A retrospective review of the Medicare database within the PearlDiver Supercomputer (Warsaw, IN) for TKA, cannabis use, revisions, and causes was performed. The PearlDiver database is a publicly available Health Insurance Portability and Accountability Act (HIPAA)-compliant national database compiled from a collection of Medicare records from 2005 to 2014. The database contains Current Procedural Terminology (CPT) and International Classification of Disease ninth revision codes (ICD-9).

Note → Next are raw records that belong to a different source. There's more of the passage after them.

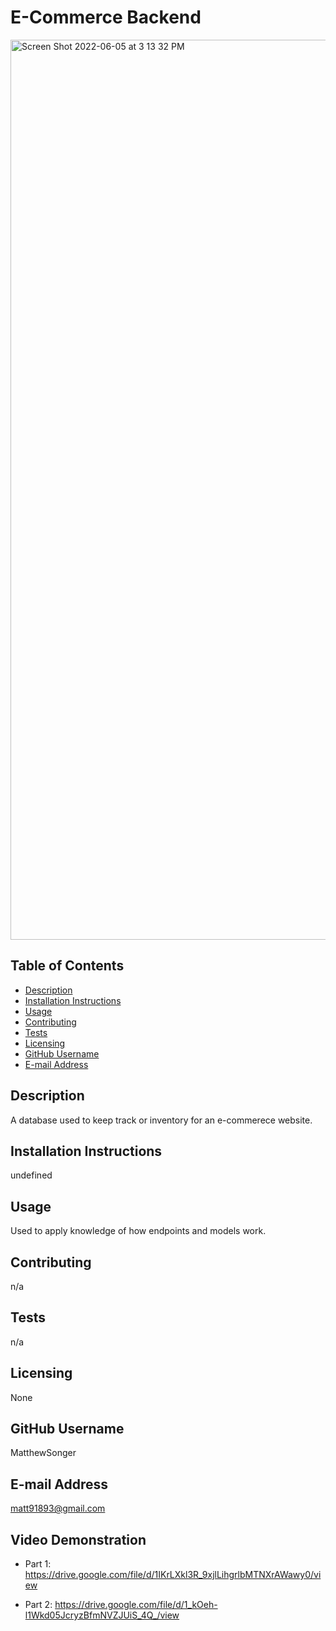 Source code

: 
  # E-Commerce Backend
<img width="1440" alt="Screen Shot 2022-06-05 at 3 13 32 PM" src="https://user-images.githubusercontent.com/94155400/172068806-63c0f8f1-3669-46c0-8af0-979b4205135f.png">


  ## Table of Contents
  * [Description](#description)
  * [Installation Instructions](#installation-instructions)
  * [Usage](#usage)
  * [Contributing](#contributing)
  * [Tests](#tests)
  * [Licensing](#licensing)
  * [GitHub Username](#github-username)
  * [E-mail Address](#e-mail-address)
  ## Description
  A database used to keep track or inventory for an e-commerece website. 
  
  ## Installation Instructions
  undefined
  
  ## Usage
 Used to apply knowledge of how endpoints and models work.
  
  ## Contributing
  n/a
  
  ## Tests
  n/a
  
  ## Licensing
  None
  
  ## GitHub Username
  MatthewSonger
  
  ## E-mail Address
  matt91893@gmail.com
  
  ## Video Demonstration 
  
  * Part 1:
  https://drive.google.com/file/d/1IKrLXkl3R_9xjlLihgrlbMTNXrAWawy0/view
  
  * Part 2:
  https://drive.google.com/file/d/1_kOeh-l1Wkd05JcryzBfmNVZJUiS_4Q_/view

Patients who underwent TKA were identified with CPT-27447 and ICD-9 81.54. These patients were then cross-referenced for a history of cannabis use by querying ICD-9 codes 304.30–32, and 305.20 – 22. The resulting patients were then longitudinally tracked postoperatively for TKA revision (TKAR) by CPT codes 27486 and 27487, and ICD-9 codes 00.80–00.84 and 81.55. Causes for revision were identified with ICD-9 codes 996.40 – 47, 996.49, 996.66–67, 996.77–78, 718.46, 718.56, and 718.86. These codes correspond with mechanical loosening, failure/break, periprosthetic fracture, osteolysis, infection, pain, arthrofibrosis, instability, and trauma, respectively. Time to revision and gender were also investigated.

Statistical analysis of this study was primarily descriptive. A Kaplan Meier Survival analysis was performed to determine significance of survival and time to revision. Statistical analysis was performed with SPSS Version 21 (IBM, Armonk, NY).


Our analysis returned 2,718,023 nonuser TKAs and 247,112 (9.1 %) revisions between 2005 and 2014. Cannabis use was prevalent in 18,875 TKA patients with 2,419 (12.8%) revisions within the cannabis cohort. A description of annual trends in the TKA revision rate between cannabis users compared to nonusers is found in Table 1 , which demonstrates a significantly higher revision incidence ratio in cannabis users (p < 0.001).